The analogy from these materials shows that even in the present day certain materials do still play an important function in the society. It also proves the continuity and use of the materials reflected in the megaliths from the past to the present day. The folklores and stories associated with these megaliths show the psychological feelings of the past people who did their best they could to represent their feelings and love for their dear ones.

It is also equally interesting to note that though many of the megalithic monuments found in these two villages are associated with deceased people, as is the generic understanding of the relationship between megaliths and burial customs, few are built to commemorate events related to personal feelings of the living. As for an example, the megalith of Darthiangi Lung which symbolizes the deep love between a deranged couple who couldn’t be together and parted their ways because of societal norms. It also brings out the norm of women being held responsible in case of a childless couple and probably came under so much condemnation that the only choice left with the wife was to leave her husband even if they were in love with each other. In this particular case the folklore story actually is an evidence that shows how megaliths lost their true funeral characters in the popular mind and the replacement of that by the emotions of the living.

Megaliths are part of the material culture of the community that builds them and the material world is crucial in the processes of enculturation and cultural transmission, in shaping daily experience and perceptions, and in orienting actions.

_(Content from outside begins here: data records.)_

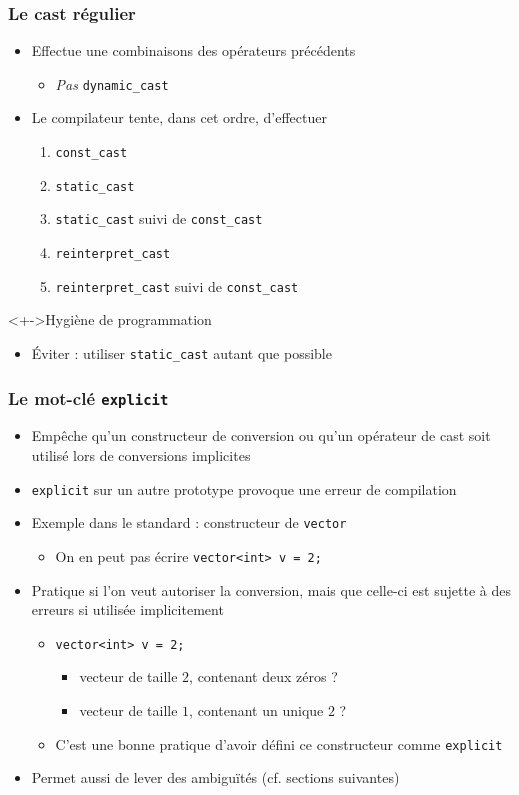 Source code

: \begin{frame}
\frametitle{Le cast régulier}
\begin{itemize}[<+->]
\item Effectue une combinaisons des opérateurs précédents
	\begin{itemize}
	\item \emph{Pas} \lstinline|dynamic_cast|
	\end{itemize}
\item Le compilateur tente, dans cet ordre, d'effectuer
	\begin{enumerate}
	\item \lstinline|const_cast|
	\item \lstinline|static_cast|
	\item \lstinline|static_cast| suivi de \lstinline|const_cast|
	\item \lstinline|reinterpret_cast|
	\item \lstinline|reinterpret_cast| suivi de \lstinline|const_cast|
	\end{enumerate}
\end{itemize}
\begin{block}<+->{Hygiène de programmation}
	\begin{itemize}
	\item Éviter : utiliser \lstinline|static_cast| autant que possible
	\end{itemize}
\end{block}
\end{frame}

\begin{frame}
\frametitle{Le mot-clé \texttt{explicit}}
\begin{itemize}[<+->]
\item Empêche qu'un constructeur de conversion ou qu'un opérateur de cast soit utilisé lors de conversions implicites
\item \lstinline|explicit| sur un autre prototype provoque une erreur de compilation
\item Exemple dans le standard : constructeur de \texttt{vector}
	\begin{itemize}
	\item On en peut pas écrire \lstinline|vector<int> v = 2;|
	\end{itemize}
\item Pratique si l'on veut autoriser la conversion, mais que celle-ci est sujette à des erreurs si utilisée implicitement
	\begin{itemize}
	\item \lstinline|vector<int> v = 2;|
		\begin{itemize}
		\item vecteur de taille $2$, contenant deux zéros ?
		\item vecteur de taille $1$, contenant un unique $2$ ?
		\end{itemize}
	\item C'est une bonne pratique d'avoir défini ce constructeur comme \lstinline|explicit|
	\end{itemize}
\item Permet aussi de lever des ambiguïtés (cf. sections suivantes)
\end{itemize}
\end{frame}

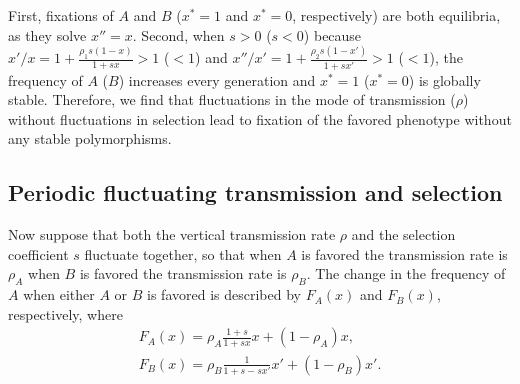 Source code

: \documentclass[12pt]{extarticle} %
\begin{document}
First, fixations of $A$ and $B$ ($x^*=1$ and $x^*=0$, respectively) are both equilibria, as they solve $x''=x$.
Second, when $s>0$ ($s<0$) because $x'/x = 1+\frac{\rho_1 s (1-x)}{1+sx} > 1$ ($<1$) and $x''/x' = 1+\frac{\rho_2 s (1-x')}{1+sx'} > 1$ ($<1$), the frequency of $A$ ($B$) increases every generation and $x^*=1$ ($x^*=0$) is globally stable.
Therefore, we find that fluctuations in the mode of transmission ($\rho$) without fluctuations in selection lead to fixation of the favored phenotype without any stable polymorphisms.

\subsection*{Periodic fluctuating transmission and selection}

Now suppose that both the vertical transmission rate $\rho$ and the selection coefficient $s$ fluctuate together, so that when $A$ is favored the transmission rate is $\rho_A$ when $B$ is favored the transmission rate is $\rho_B$.
The change in the frequency of $A$ when either $A$ or $B$ is favored is described by $F_A(x)$ and $F_B(x)$, respectively, where
\begin{equation}\begin{aligned} \label{eq:recurrence_periodic_fluc}
F_A(x) = \rho_A \frac{1+s}{1+sx} x + (1-\rho_A)x, \\
F_B(x) = \rho_B \frac{1}{1+s-sx'} x' + (1-\rho_B)x'.
\end{aligned}\end{equation}
\end{document}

In this way, the megaliths as material culture carries symbolic information on human cognition.

Conclusion

Megalithic traditions are worldwide phenomena. Stonehenge (UK), Gobekli Tepe in southeastern Turkey and monolithic Moai of Easter Island have all been interpreted as ceremonial or ritualistic structures. Megalithic monuments were frequently decorated with a variety of art forms, including petroglyphs, various abstract signs and symbols, pictographs, motifs, cupules, cup and ring marks, and other incised imagery. However, the true meaning behind the construction and decorative art of megalithic stone structures is still an enigma. The reconceptualization of space and architecture within archaeology has instigated a renewed interest in the meaning of the megalithic monument. This has led to an approach to megalithic analysis that is strikingly different from previous interpretation of their significance to prehistoric people, which was from the view point of social organization to one of individual human experience.

The megaliths from the villages of Farkawn and Khankawn raises interest and curiosity into the nature of such individual human experience of the Mizo society. The introduction of writing came late only along with the British missionaries due to which the preliterate Mizos made their expressions and thoughts on the megalithic monuments and rock surfaces. However, with the coming of Christianity, the Mizo society began to evolve towards modern culture due to which the traditional and customary practices underwent changes. This led some cultural practices to vanish while new practices were being inducted.

With regards to chronology, it is difficult to give exact dates of the early Mizo history. Though historians have made certain chronologies regarding the migrations of the Mizos into the present day Mizoram, however, there are no absolute dates to confirm them. Archeological researches are still lagging as compared to other states in India. Extensive archeological excavations and dating are required to give a better chronology and to establish a proper time framework which is still a major lacuna in the history of the Mizos.